- [What is being asked]
Copy every line in the records below that contains the word "https".

Collected data entries:

++++++++++

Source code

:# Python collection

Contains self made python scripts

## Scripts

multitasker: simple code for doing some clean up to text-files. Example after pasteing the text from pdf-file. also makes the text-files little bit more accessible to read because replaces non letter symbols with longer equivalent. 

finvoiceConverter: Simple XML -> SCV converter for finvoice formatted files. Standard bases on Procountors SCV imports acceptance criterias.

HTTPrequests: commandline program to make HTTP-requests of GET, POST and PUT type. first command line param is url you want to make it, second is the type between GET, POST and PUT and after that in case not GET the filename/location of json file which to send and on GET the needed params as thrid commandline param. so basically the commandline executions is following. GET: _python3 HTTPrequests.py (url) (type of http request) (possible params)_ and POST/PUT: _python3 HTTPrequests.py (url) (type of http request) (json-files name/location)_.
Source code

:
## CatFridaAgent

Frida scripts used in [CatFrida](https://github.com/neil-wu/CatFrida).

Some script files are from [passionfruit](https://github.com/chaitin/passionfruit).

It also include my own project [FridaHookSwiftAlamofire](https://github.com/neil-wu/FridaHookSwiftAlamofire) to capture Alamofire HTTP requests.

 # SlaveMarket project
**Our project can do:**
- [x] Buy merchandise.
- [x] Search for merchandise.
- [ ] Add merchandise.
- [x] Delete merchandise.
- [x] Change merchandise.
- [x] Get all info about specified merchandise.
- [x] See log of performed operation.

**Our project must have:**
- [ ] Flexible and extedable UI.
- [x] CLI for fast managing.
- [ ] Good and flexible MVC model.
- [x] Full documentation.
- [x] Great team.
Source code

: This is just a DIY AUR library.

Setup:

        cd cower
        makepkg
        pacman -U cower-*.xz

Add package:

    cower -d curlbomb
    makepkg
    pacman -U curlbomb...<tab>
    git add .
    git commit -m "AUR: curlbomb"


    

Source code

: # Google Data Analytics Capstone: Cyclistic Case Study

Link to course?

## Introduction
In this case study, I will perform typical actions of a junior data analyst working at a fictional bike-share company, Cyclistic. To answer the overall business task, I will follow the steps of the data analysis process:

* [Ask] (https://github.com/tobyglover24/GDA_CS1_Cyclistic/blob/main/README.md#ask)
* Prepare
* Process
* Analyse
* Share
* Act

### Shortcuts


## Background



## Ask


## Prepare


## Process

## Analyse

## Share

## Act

++++++++++

- [Your solution]
Frida scripts used in [CatFrida](https://github.com/neil-wu/CatFrida).
Some script files are from [passionfruit](https://github.com/chaitin/passionfruit).
It also include my own project [FridaHookSwiftAlamofire](https://github.com/neil-wu/FridaHookSwiftAlamofire) to capture Alamofire HTTP requests.
* [Ask] (https://github.com/tobyglover24/GDA_CS1_Cyclistic/blob/main/README.md#ask)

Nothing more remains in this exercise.